§ Supplied records:

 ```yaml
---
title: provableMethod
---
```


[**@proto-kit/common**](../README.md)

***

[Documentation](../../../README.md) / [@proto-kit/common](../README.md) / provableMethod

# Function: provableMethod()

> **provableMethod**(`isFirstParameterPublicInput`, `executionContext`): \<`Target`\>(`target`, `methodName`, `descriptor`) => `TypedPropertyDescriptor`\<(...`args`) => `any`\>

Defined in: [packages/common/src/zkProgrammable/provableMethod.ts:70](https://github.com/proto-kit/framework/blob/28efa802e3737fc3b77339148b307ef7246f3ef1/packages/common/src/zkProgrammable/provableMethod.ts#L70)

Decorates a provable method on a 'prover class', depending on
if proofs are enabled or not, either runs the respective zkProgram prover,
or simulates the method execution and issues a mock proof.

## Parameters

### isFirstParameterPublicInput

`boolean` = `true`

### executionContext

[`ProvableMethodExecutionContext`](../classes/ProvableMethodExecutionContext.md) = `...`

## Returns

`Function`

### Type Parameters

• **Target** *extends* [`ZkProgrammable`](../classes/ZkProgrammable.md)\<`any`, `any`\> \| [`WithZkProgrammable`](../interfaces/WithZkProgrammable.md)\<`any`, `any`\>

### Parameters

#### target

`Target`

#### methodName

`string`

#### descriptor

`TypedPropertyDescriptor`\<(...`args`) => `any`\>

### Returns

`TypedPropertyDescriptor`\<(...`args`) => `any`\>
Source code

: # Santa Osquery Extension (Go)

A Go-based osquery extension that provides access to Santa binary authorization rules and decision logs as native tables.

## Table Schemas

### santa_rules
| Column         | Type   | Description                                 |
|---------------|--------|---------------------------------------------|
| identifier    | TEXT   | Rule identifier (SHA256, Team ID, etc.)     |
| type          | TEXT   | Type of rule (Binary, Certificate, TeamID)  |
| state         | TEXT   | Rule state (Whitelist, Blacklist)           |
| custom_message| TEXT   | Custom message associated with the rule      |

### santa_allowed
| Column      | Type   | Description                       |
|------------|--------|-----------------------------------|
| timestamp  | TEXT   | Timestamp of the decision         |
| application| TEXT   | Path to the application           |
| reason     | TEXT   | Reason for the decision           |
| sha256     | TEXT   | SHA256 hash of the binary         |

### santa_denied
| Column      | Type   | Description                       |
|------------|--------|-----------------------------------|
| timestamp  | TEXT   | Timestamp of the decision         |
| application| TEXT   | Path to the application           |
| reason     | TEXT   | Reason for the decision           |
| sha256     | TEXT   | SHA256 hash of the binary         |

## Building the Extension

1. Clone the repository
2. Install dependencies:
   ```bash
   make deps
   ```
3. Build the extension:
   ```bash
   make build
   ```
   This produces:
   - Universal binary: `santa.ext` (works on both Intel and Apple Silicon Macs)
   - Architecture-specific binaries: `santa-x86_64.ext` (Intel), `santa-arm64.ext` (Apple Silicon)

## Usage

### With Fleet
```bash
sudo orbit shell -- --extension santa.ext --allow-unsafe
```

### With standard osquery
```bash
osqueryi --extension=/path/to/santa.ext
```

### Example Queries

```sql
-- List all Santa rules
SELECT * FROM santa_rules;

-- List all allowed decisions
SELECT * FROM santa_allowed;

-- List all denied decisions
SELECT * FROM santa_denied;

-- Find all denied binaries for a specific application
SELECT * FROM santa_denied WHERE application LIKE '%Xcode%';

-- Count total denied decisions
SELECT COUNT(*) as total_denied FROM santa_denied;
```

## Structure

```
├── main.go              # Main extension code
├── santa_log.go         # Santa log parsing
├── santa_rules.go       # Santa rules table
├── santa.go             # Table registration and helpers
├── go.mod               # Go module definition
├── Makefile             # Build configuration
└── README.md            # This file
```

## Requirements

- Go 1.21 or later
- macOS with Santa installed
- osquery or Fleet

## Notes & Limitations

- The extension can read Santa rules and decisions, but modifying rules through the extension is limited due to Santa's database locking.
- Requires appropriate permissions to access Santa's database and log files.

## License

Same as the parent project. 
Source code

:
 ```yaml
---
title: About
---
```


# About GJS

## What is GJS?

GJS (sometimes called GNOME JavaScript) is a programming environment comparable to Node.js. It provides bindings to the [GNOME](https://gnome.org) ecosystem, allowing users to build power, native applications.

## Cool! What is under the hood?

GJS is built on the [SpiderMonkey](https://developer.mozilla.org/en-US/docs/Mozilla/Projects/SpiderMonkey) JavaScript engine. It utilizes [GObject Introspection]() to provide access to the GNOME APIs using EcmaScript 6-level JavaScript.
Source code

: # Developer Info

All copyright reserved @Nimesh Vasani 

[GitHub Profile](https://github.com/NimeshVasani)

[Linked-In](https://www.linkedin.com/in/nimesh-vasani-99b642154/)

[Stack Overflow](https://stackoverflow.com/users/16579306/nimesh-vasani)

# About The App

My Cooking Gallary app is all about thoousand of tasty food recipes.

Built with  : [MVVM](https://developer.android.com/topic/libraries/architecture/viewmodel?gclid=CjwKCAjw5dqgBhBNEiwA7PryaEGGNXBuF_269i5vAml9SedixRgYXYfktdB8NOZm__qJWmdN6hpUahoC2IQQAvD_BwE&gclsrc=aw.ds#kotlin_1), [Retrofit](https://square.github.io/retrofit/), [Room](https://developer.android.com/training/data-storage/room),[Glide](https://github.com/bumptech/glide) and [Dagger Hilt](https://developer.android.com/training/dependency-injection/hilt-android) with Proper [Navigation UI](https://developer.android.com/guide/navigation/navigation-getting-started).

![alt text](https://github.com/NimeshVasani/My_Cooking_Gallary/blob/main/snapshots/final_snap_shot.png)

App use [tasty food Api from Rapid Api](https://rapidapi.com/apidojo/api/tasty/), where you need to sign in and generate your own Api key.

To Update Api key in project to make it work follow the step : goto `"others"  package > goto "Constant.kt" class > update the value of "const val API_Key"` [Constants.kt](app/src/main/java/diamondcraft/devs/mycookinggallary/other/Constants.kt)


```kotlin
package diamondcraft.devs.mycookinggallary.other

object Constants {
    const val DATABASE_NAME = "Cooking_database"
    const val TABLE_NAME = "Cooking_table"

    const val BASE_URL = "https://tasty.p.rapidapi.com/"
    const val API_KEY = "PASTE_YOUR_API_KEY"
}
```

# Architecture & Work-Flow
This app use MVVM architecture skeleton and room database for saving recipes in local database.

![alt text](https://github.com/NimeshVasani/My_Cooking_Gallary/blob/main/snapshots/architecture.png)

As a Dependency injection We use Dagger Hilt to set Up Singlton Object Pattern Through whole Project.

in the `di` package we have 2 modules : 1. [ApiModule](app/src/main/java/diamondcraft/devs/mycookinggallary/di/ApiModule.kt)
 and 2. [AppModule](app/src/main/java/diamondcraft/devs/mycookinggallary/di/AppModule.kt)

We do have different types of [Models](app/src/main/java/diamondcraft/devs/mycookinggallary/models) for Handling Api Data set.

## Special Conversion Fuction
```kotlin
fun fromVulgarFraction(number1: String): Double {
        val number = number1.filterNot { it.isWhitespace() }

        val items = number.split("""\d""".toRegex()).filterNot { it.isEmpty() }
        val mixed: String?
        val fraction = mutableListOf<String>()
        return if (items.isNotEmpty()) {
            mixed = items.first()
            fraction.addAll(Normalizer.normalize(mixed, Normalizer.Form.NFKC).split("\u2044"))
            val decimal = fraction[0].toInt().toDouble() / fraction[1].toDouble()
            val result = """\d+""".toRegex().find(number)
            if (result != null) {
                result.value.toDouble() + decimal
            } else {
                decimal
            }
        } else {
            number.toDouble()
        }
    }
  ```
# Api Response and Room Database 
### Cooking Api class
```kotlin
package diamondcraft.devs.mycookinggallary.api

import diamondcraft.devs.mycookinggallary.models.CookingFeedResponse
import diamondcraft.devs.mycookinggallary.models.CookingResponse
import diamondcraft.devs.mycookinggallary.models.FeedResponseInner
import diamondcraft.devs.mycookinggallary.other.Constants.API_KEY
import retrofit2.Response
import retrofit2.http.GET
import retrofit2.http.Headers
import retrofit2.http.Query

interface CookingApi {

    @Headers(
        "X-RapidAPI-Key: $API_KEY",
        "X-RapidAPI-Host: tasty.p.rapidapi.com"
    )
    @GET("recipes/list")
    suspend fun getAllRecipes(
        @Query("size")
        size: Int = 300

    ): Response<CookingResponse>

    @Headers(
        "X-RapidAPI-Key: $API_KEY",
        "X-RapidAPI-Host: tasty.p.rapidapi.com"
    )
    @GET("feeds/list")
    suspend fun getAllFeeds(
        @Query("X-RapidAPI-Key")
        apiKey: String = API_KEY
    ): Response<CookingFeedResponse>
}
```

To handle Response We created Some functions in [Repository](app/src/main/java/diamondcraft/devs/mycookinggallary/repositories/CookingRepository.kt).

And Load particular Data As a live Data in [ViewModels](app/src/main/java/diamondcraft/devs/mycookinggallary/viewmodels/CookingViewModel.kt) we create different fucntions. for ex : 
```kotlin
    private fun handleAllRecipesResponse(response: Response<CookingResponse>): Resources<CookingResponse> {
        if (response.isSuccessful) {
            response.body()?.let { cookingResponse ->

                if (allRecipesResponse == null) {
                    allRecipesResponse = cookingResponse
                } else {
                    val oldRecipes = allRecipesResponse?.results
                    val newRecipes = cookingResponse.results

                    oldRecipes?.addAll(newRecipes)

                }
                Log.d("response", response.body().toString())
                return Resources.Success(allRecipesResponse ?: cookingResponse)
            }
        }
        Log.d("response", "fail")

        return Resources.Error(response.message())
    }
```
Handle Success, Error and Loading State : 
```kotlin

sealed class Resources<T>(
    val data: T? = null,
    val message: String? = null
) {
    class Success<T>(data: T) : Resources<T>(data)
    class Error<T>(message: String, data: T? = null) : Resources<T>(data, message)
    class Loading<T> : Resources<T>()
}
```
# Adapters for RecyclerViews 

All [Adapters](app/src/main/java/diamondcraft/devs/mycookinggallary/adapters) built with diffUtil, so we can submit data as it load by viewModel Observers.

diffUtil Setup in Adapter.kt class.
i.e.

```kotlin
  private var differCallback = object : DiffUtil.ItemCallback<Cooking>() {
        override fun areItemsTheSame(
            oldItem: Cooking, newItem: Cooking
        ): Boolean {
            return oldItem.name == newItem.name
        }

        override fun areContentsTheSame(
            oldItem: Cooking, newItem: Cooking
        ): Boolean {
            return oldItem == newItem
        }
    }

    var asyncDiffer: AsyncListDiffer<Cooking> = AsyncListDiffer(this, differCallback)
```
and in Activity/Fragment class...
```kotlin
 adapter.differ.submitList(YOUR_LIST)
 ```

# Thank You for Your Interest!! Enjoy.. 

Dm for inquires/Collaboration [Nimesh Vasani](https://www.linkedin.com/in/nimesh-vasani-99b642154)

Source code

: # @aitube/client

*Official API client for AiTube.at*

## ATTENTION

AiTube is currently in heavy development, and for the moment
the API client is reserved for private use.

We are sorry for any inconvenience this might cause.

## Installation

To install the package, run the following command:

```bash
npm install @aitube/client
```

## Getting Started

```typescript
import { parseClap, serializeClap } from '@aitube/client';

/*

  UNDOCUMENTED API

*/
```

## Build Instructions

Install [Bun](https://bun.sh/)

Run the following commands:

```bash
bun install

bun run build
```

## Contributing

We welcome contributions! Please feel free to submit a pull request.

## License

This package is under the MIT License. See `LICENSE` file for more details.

§ Exercise requirements: Work out how many lines of the data above hold the word "suspend", and write only the count.

§ Task output: 2